Companies often grant stock options to incentivize employees and so that their interests are aligned with the future success of the company, and partnerships (and limited liability companies taxed as partnerships) are no exception.  These interests are often issued to general partners as a “carried interest” to reward performance upon the liquidation of an investment, to persons who bring a transaction to the partnership in lieu of a finder’s fee, or to providers of services to the partnership.  If there is value in the interest greater than the price paid or contribution made, then the value is immediately taxable; therefore, with proper attention to drafting, the issuance of a profits interest in a partnership is generally without immediate tax to the recipient, but without that consideration an employee can receive an unexpected shock at tax time.

A “profits interest” is not defined by the Internal Revenue Code or Treasury Regulations, but rather by a few revenue rulings and other administrative pronouncements.  A “profits interest” is an equity interest that is not a “capital interest”; a “capital interest” is an equity interest for which the holder would be entitled to immediate receipt of cash or property if the partnership were to be liquidated on the day such interest is issued.  Usually, a capital interest is acquired only by a partner in exchange for a capital contribution to the partnership.  If an interest intended to be a profits interest would be entitled to a distribution on the date of issuance, then it has immediate value on the date of issuance, is a capital interest, and the receipt is taxable to the holder to the extent the value exceeds any consideration/contribution paid by the recipient. 

A partnership profits interest is intended to be limited to a share in the potential economics of the partnership, with the added benefit that future tax may be based on capital gains rates rather than ordinary income rates if that is the character of the profits that flow through the underlying partnership.  The key in the issuance of the interest is to define the interest so that the holder shares only in future profits.  This is relatively easy if the profits interest is issued at the formation of the partnership, but gets tricky if the interest is issued during the term of the partnership.  Careless drafting of a partnership agreement often converts a profits interest into a capital interest. 

A partnership interest issued other than for a capital contribution is ostensibly compensation for services, and this might include the transfer for minimal or no consideration of an existing interest by a party controlled by the issuer or its general partner.  As compensation, the value of the interest is taxable to the recipient in the year of issuance as ordinary income (and may be subject to the variety of employment-related taxes).  This is not, however, typically the intent, as it requires the recipient to come out of pocket for the tax.  Fortunately, the IRS and the courts currently take a position that generally benefits the recipient; an equity interest that is a profits interest may be deemed to have a value of zero at the time of issuance.

The issuance of a profits interest in the middle of a partnership’s life typically requires a current valuation of the partnership’s assets and often requires modification of the partnership agreement.  The agreement, and any other documents prepared in connection with such issuance, must provide that the value of the partnership assets on the date of issuance of the profits interest is attributed solely to the partners other than the recipient of the profits interest and that the recipient only shares in future profits (e.g., a percentage of all distributions after aggregate distributions have been made equal to the then-current value). 

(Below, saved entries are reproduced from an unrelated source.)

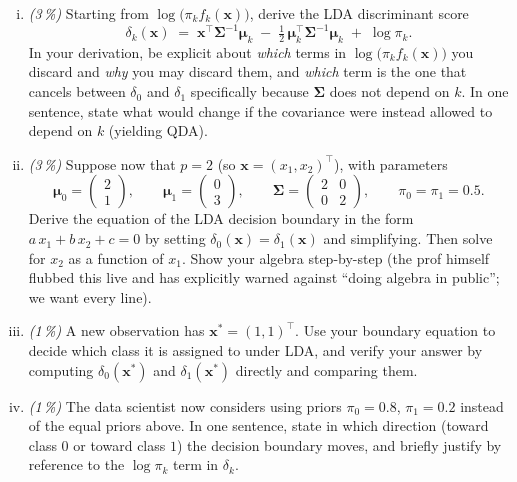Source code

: \documentclass[11pt,a4paper]{article}
\newcommand{\subpoints}[1]{\textit{(#1\,\%)}}
\begin{document}
\begin{enumerate}[(i)]
  \item \subpoints{3} Starting from $\log\!\bigl(\pi_k f_k(\mathbf x)\bigr)$, derive the LDA discriminant score
  $$\boxed{\;\delta_k(\mathbf x) \;=\; \mathbf x^\top \boldsymbol\Sigma^{-1} \boldsymbol\mu_k \;-\; \tfrac{1}{2}\,\boldsymbol\mu_k^\top \boldsymbol\Sigma^{-1} \boldsymbol\mu_k \;+\; \log \pi_k.\;}$$
  In your derivation, be explicit about \emph{which} terms in $\log\!\bigl(\pi_k f_k(\mathbf x)\bigr)$ you discard and \emph{why} you may discard them, and \emph{which} term is the one that cancels between $\delta_0$ and $\delta_1$ specifically because $\boldsymbol\Sigma$ does not depend on $k$. In one sentence, state what would change if the covariance were instead allowed to depend on $k$ (yielding QDA).

  \item \subpoints{3} Suppose now that $p = 2$ (so $\mathbf x = (x_1, x_2)^\top$), with parameters
  $$\boldsymbol\mu_0 = \begin{pmatrix} 2 \\ 1 \end{pmatrix}, \qquad \boldsymbol\mu_1 = \begin{pmatrix} 0 \\ 3 \end{pmatrix}, \qquad \boldsymbol\Sigma = \begin{pmatrix} 2 & 0 \\ 0 & 2 \end{pmatrix}, \qquad \pi_0 = \pi_1 = 0.5.$$
  Derive the equation of the LDA decision boundary in the form $a\,x_1 + b\,x_2 + c = 0$ by setting $\delta_0(\mathbf x) = \delta_1(\mathbf x)$ and simplifying. Then solve for $x_2$ as a function of $x_1$. Show your algebra step-by-step (the prof himself flubbed this live and has explicitly warned against ``doing algebra in public''; we want every line).

  \item \subpoints{1} A new observation has $\mathbf x^* = (1, 1)^\top$. Use your boundary equation to decide which class it is assigned to under LDA, and verify your answer by computing $\delta_0(\mathbf x^*)$ and $\delta_1(\mathbf x^*)$ directly and comparing them.

  \item \subpoints{1} The data scientist now considers using priors $\pi_0 = 0.8$, $\pi_1 = 0.2$ instead of the equal priors above. In one sentence, state in which direction (toward class $0$ or toward class $1$) the decision boundary moves, and briefly justify by reference to the $\log \pi_k$ term in $\delta_k$.
\end{enumerate}
\end{document}
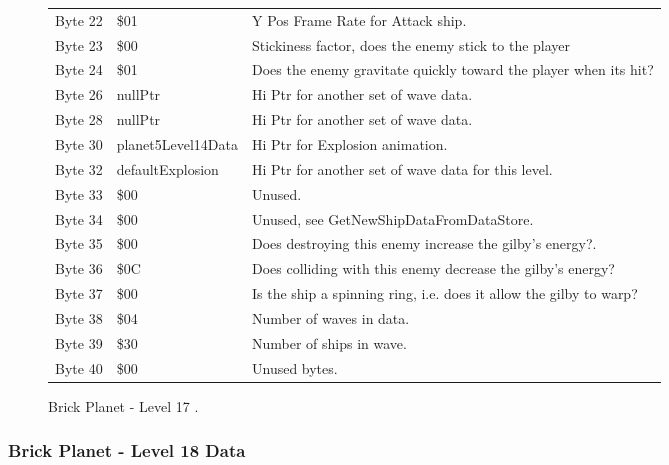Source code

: \begin{figure}[H]
{\begin{adjustbox}{width=12cm}
\begin{tabular}{lll}
 Byte 22 & \$01                & Y Pos Frame Rate for Attack ship.                                  \\
 Byte 23 & \$00                & Stickiness factor, does the enemy stick to the player              \\
 Byte 24 & \$01                & Does the enemy gravitate quickly toward the player when its hit?   \\
 Byte 26 & nullPtr            & Hi Ptr for another set of wave data.                               \\
 Byte 28 & nullPtr            & Hi Ptr for another set of wave data.                               \\
 Byte 30 & planet5Level14Data & Hi Ptr for Explosion animation.                                    \\
 Byte 32 & defaultExplosion   & Hi Ptr for another set of wave data for this level.                \\
 Byte 33 & \$00                & Unused.                                                            \\
 Byte 34 & \$00                & Unused, see GetNewShipDataFromDataStore.                           \\
 Byte 35 & \$00                & Does destroying this enemy increase the gilby's energy?.           \\
 Byte 36 & \$0C                & Does colliding with this enemy decrease the gilby's energy?        \\
 Byte 37 & \$00                & Is the ship a spinning ring, i.e. does it allow the gilby to warp? \\
 Byte 38 & \$04                & Number of waves in data.                                           \\
 Byte 39 & \$30                & Number of ships in wave.                                           \\
 Byte 40 & \$00                & Unused bytes.                                                      \\
\bottomrule
\end{tabular}

  \end{adjustbox}

  }\caption*{Brick Planet - Level 17
.}
\end{figure}

\clearpage
\subsubsection{Brick Planet - Level 18 Data}

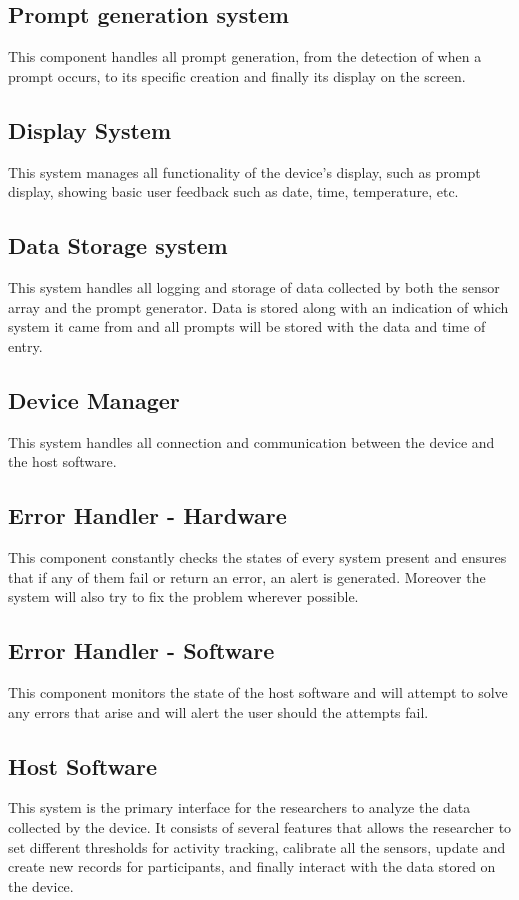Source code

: \documentclass{article}
\begin{document}
\subsection{\label{Prompt_sec}Prompt generation system}
This component handles  all prompt generation, from the detection of when a prompt occurs, to its specific creation and finally its display on the screen.

\subsection{\label{Display_sec}Display System}
This system manages all functionality of the device's display, such as prompt display, showing basic user feedback such as date, time, temperature, etc.

\subsection{\label{Storage_sec}Data Storage system}
This system handles all logging and storage of data collected by both the sensor array and the prompt generator. Data is stored along with an indication of which system it came from and all prompts will be 				stored with the data and time of entry.

\subsection{\label{DevMan_sec}Device Manager}
This system handles all connection and communication between the device and the host software.

\subsection{\label{ErrHand_sec}Error Handler - Hardware}
This component constantly checks the states of every system present and ensures that if any of them fail or return an error, an alert is generated. Moreover the system will also try to fix the problem 					wherever possible.

\subsection{Error Handler - Software}
This component monitors the state of the host software and will attempt to solve any errors that arise and will alert the user should the attempts fail.

\subsection{\label{HostSfwr_sec}Host Software}
This system is the primary interface for the researchers to analyze the data collected by the device. It consists of several features that allows the researcher to set different
thresholds for activity tracking, calibrate all the sensors, update and create new records for participants, and finally interact with the data stored on the device.
\end{document}
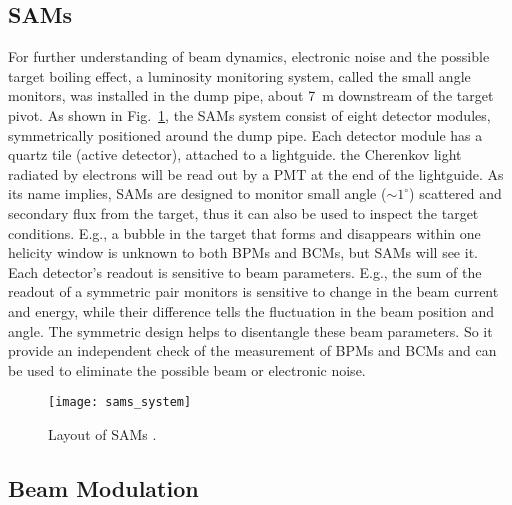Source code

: \subsection{SAMs}
For further understanding of beam dynamics, electronic noise and the possible target 
boiling effect, a luminosity monitoring system, called the small angle monitors, 
was installed in the dump pipe, about 7~m downstream of the target pivot. As shown
in Fig.~\ref{fig:sams}, the SAMs system consist of eight detector modules, symmetrically 
positioned around the dump pipe. Each detector module has a quartz tile (active 
detector), attached to a lightguide. the Cherenkov light radiated by electrons	%
will be read out by a PMT at the end of the lightguide. 
As its name implies, SAMs are designed to monitor small angle ($\sim 1^\circ$)
scattered and secondary flux from the target, thus it can also be used to
inspect the target conditions. E.g., a bubble in the target that forms and disappears
within one helicity window is unknown to both BPMs and BCMs, but SAMs will see it.
Each detector's readout is sensitive to beam parameters.
E.g., the sum of the readout of a symmetric pair monitors is sensitive to change 
in the beam current and energy, while their difference tells the fluctuation in 
the beam position and angle.
The symmetric design helps to disentangle these beam parameters. So it provide
an independent check of the measurement of BPMs and BCMs and can be used to eliminate
the possible beam or electronic noise.
\begin{figure}[!h]
    \centering
    \texttt{[image: sams\_system]}
    \caption{Layout of SAMs \cite{Devi2021}.}
    \label{fig:sams}
\end{figure}

\subsection{Beam Modulation}
\begin{comment}
It is very important for PVES to control the systematic uncertainty, especially
the one from beam fluctuation (HCBA). Ideally, the electrons bunches with opposite
polarization should have exactly the same intensity and energy, hitting the target 
at the same place with the same angle, which is obviously impossible in reality. 
So we need to correct the false asymmetry introduce by the beam fluctuation. There are a
few methods to do the correction, one of them is the so called Beam modulation.
The idea is to introduce man-made fluctuations to the beam through the 
modulation system, then we can measure the changes in monitors and detectors 
to find the sensitivities of detectors to changes in energy, position and angle,
which will be used to correct the measured asymmetry.
\end{comment}

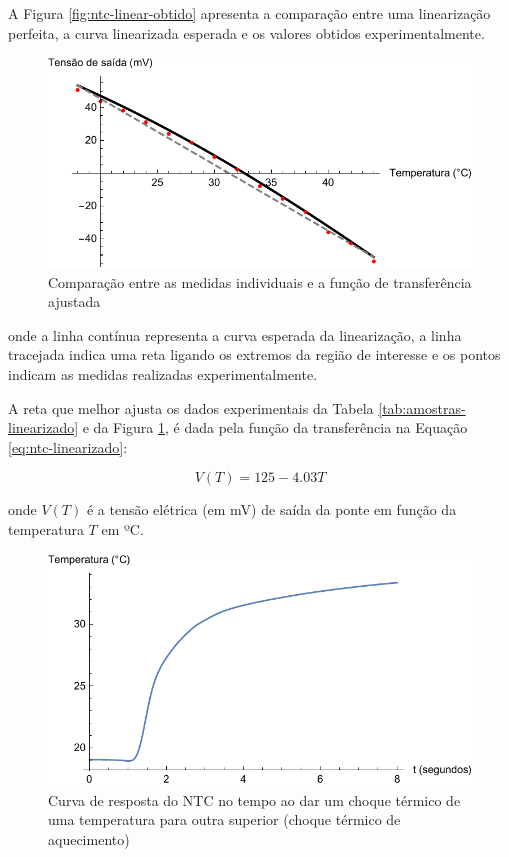 \documentclass[a4paper]{instrumentacao}
\begin{document}
A Figura \ref{fig:ntc-linear-obtido} apresenta a comparação entre uma linearização perfeita, a curva linearizada esperada e os valores obtidos experimentalmente.

\begin{figure}[H]
\center
\includegraphics[width=\textwidth]{NTC-Linear-Obtido.pdf}
\caption{Comparação entre as medidas individuais e a função de transferência ajustada}
\label{ntc-experimental-comparacao}
\end{figure}

\noindent onde a linha contínua representa a curva esperada da linearização, a linha tracejada indica uma reta ligando os extremos da região de interesse e os pontos indicam as medidas realizadas experimentalmente.

A reta que melhor ajusta os dados experimentais da Tabela \ref{tab:amostras-linearizado} e da Figura \ref{ntc-experimental-comparacao}, é dada pela função da transferência na Equação \ref{eq:ntc-linearizado}:


\begin{equation}
	V(T) = 125 - 4.03 T
	\label{eq:ntc-linearizado}
\end{equation}

\noindent onde $V(T)$ é a tensão elétrica (em mV) de saída da ponte em função da temperatura $T$ em ºC.



\begin{figure}[H]
\center
\includegraphics[width=\textwidth]{ThermalShock-Up-Time.pdf}
\caption{Curva de resposta do NTC no tempo ao dar um choque térmico de uma temperatura para outra superior (choque térmico de aquecimento)}
\label{fig:ntc-choque-acima-tempo}
\end{figure}
\end{document}
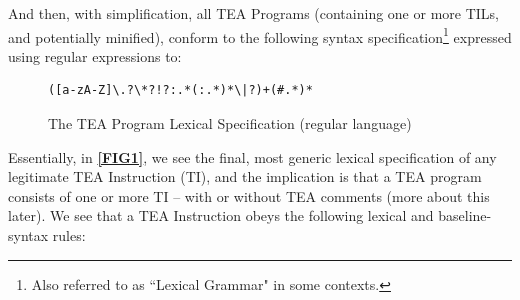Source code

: \documentclass[a4paper, 18pt]{book} %
\begin{document}
And then, with simplification, all TEA Programs (containing one or more TILs, and potentially minified), conform to the following syntax specification\footnote{Also referred to as ``Lexical Grammar" in some contexts.} expressed using regular expressions to:


    
    \begin{figure}[H]
  \centering
  \begin{tcolorbox}[myterminalstyle, title=TEA Program (Regular Expression)]
  \begin{lstlisting}
([a-zA-Z]\.?\*?!?:.*(:.*)*\|?)+(#.*)*
  \end{lstlisting}
  \end{tcolorbox}
  \caption{The TEA Program Lexical Specification (regular language)}
  \label{FIG2}
\end{figure}


Essentially, in \textbf{\autoref{FIG1}}, we see the final, most generic lexical specification of any legitimate TEA Instruction (TI), and the implication is that a TEA program consists of one or more TI – with or without TEA comments (more about this later). We see that a TEA Instruction obeys the following lexical and baseline-syntax rules:
\end{document}
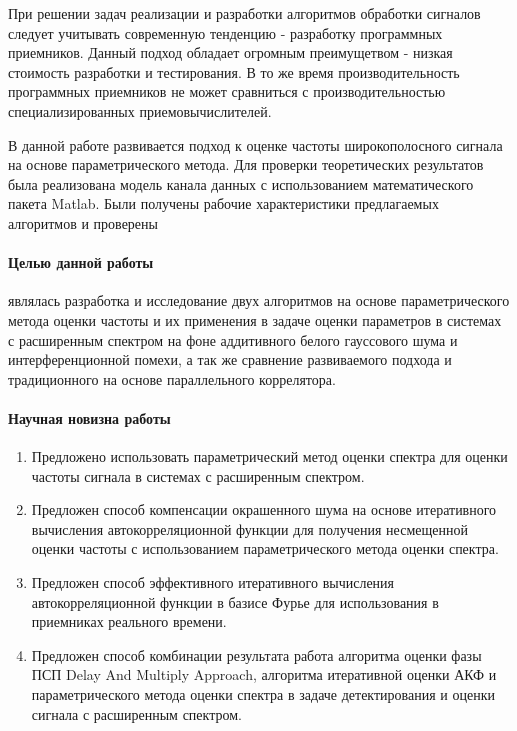 При решении задач реализации и разработки алгоритмов обработки сигналов следует учитывать современную тенденцию - разработку
программных приемников. Данный подход обладает огромным преимущетвом - низкая стоимость разработки и тестирования. В то же
время производительность программных приемников не может сравниться с производительностью специализированных приемовычислителей.

В данной работе развивается подход к оценке частоты широкополосного сигнала на основе параметрического метода. Для проверки
теоретических результатов была реализована модель канала данных с использованием математического пакета Matlab. Были получены
рабочие характеристики предлагаемых алгоритмов и проверены 

\paragraph{Целью данной работы} являлась разработка и исследование двух алгоритмов на основе параметрического метода оценки частоты 
и их применения в задаче оценки параметров в системах с расширенным спектром на фоне аддитивного белого гауссового шума и интерференционной помехи,
а так же сравнение развиваемого подхода и традиционного на основе параллельного коррелятора.

\paragraph{Научная новизна работы}
\begin{enumerate}
	\item{Предложено использовать параметрический метод оценки спектра для оценки частоты сигнала в системах с расширенным спектром.}
	\item{Предложен способ компенсации окрашенного шума на основе итеративного вычисления автокорреляционной функции для
		получения несмещенной оценки частоты с использованием параметрического метода оценки спектра.}
	\item{Предложен способ эффективного итеративного вычисления автокорреляционной функции в базисе Фурье для использования в приемниках реального времени.}
	\item{Предложен способ комбинации результата работа алгоритма оценки фазы ПСП Delay And Multiply Approach, алгоритма итеративной оценки АКФ и
		параметрического метода оценки спектра в задаче детектирования и оценки сигнала с расширенным спектром.}
\end{enumerate}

Many profits interests are issued to employees or providers of future services and are forfeitable if the employee or service provider ceases to be involved with the issuer.  Vesting or forfeiture provisions will not convert a capital interest into a profits interest or vice versa, but they could harm the recipient by delaying the recognition of income until the vesting occurs or the chance of forfeiture ceases, which often happens on a date prior to the realization of the underlying investment.  Because the hope and expectation is that after issuance the interest will increase in value, the tax problem is greater because such vesting is not usually accompanied by cash to pay the tax.  However, a safe harbor exists.  Section 83(b) of the Internal Revenue Code permits an election for a taxpayer to take into income the value of property (e.g., a profits interest) as of the date that it is received by the taxpayer (presumably when the value is zero, if the agreement is properly drafted), without regard to any risk of future forfeiture.  The important part of the election is that it must be filed within 30 days after the issuance of the interest; any delay in documenting the issuance runs the risk of missing the 30-day window. 

Keep in mind that a profits interest is a contract and property right and that the holder of a profits interest is, and should be treated as, a partner for all purposes, including both state law and tax law.  The proper treatment of the interest (i.e., no deduction taken by the issuer upon the issuance) and the proper tax forms (a K-1 rather than a W-2 or 1099) are important so that the issuance is not characterized as taxable compensation.  However, a partner with only a profits interest is still a partner, so unless care is given to limit the rights of a non-capital partner in the partnership agreement, a profits interest partner is entitled to all information, to rights to examine books and records, and to otherwise fully participate in the rights afforded a partner under the partnership agreement and the applicable partnership statute.  Some agreements characterize profits-interest partners as “special limited partners” or “class B limited partners” and limit rights and obligations under the partnership agreement.